# MATERIAL SUPPLIED
....

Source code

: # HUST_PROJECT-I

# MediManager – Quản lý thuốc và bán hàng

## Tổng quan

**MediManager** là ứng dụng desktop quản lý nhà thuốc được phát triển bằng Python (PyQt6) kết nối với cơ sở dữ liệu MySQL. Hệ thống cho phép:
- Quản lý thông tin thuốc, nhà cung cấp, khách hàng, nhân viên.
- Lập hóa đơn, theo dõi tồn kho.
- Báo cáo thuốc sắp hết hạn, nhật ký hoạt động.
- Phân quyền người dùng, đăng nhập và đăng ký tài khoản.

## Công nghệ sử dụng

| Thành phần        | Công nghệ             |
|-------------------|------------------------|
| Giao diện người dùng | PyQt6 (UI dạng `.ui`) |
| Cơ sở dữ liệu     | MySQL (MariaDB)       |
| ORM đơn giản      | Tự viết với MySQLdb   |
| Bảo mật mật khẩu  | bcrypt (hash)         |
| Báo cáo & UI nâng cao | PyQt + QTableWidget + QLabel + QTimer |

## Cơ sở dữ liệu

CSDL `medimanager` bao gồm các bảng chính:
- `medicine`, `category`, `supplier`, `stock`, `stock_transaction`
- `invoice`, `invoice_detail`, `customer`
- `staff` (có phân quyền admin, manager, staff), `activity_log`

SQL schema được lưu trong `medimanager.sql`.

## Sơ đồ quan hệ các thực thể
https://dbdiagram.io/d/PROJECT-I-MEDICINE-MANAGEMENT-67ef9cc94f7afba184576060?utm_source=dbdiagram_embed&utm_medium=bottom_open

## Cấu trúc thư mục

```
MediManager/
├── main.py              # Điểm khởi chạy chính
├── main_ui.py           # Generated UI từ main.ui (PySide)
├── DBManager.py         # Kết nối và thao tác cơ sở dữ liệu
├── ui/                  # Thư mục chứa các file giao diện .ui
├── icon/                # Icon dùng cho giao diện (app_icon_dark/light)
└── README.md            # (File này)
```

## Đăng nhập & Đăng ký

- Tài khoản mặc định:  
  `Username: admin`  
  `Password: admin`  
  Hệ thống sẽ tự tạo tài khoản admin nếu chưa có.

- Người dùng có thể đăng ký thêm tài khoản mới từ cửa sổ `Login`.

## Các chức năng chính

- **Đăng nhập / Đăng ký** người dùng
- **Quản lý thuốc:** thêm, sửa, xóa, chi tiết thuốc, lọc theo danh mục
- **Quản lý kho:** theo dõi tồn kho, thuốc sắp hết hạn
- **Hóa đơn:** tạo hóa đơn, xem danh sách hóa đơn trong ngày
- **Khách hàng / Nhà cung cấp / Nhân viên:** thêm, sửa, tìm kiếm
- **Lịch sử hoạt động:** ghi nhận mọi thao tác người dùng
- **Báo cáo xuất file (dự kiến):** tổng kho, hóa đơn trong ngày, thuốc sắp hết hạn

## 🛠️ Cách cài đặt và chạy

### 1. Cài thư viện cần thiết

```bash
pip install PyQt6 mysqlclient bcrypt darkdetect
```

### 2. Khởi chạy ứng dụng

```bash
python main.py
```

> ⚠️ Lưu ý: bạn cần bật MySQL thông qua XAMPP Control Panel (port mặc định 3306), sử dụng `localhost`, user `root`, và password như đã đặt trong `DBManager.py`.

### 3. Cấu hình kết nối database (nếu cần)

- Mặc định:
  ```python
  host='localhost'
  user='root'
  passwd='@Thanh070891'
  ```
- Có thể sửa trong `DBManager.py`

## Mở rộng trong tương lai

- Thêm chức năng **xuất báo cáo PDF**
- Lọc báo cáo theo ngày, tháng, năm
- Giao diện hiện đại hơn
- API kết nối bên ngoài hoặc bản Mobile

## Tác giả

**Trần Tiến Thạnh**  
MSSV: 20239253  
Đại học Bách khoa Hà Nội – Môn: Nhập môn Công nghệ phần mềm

....

Quote exactly the first line of the data and every line after it through the one holding "- **Khách hàng".

Source code

: # HUST_PROJECT-I

# MediManager – Quản lý thuốc và bán hàng

## Tổng quan

**MediManager** là ứng dụng desktop quản lý nhà thuốc được phát triển bằng Python (PyQt6) kết nối với cơ sở dữ liệu MySQL. Hệ thống cho phép:
- Quản lý thông tin thuốc, nhà cung cấp, khách hàng, nhân viên.
- Lập hóa đơn, theo dõi tồn kho.
- Báo cáo thuốc sắp hết hạn, nhật ký hoạt động.
- Phân quyền người dùng, đăng nhập và đăng ký tài khoản.

## Công nghệ sử dụng

| Thành phần        | Công nghệ             |
|-------------------|------------------------|
| Giao diện người dùng | PyQt6 (UI dạng `.ui`) |
| Cơ sở dữ liệu     | MySQL (MariaDB)       |
| ORM đơn giản      | Tự viết với MySQLdb   |
| Bảo mật mật khẩu  | bcrypt (hash)         |
| Báo cáo & UI nâng cao | PyQt + QTableWidget + QLabel + QTimer |

## Cơ sở dữ liệu

CSDL `medimanager` bao gồm các bảng chính:
- `medicine`, `category`, `supplier`, `stock`, `stock_transaction`
- `invoice`, `invoice_detail`, `customer`
- `staff` (có phân quyền admin, manager, staff), `activity_log`

SQL schema được lưu trong `medimanager.sql`.

## Sơ đồ quan hệ các thực thể
https://dbdiagram.io/d/PROJECT-I-MEDICINE-MANAGEMENT-67ef9cc94f7afba184576060?utm_source=dbdiagram_embed&utm_medium=bottom_open

## Cấu trúc thư mục

```
MediManager/
├── main.py              # Điểm khởi chạy chính
├── main_ui.py           # Generated UI từ main.ui (PySide)
├── DBManager.py         # Kết nối và thao tác cơ sở dữ liệu
├── ui/                  # Thư mục chứa các file giao diện .ui
├── icon/                # Icon dùng cho giao diện (app_icon_dark/light)
└── README.md            # (File này)
```

## Đăng nhập & Đăng ký

- Tài khoản mặc định:  
  `Username: admin`  
  `Password: admin`  
  Hệ thống sẽ tự tạo tài khoản admin nếu chưa có.

- Người dùng có thể đăng ký thêm tài khoản mới từ cửa sổ `Login`.

## Các chức năng chính

- **Đăng nhập / Đăng ký** người dùng
- **Quản lý thuốc:** thêm, sửa, xóa, chi tiết thuốc, lọc theo danh mục
- **Quản lý kho:** theo dõi tồn kho, thuốc sắp hết hạn
- **Hóa đơn:** tạo hóa đơn, xem danh sách hóa đơn trong ngày
- **Khách hàng / Nhà cung cấp / Nhân viên:** thêm, sửa, tìm kiếm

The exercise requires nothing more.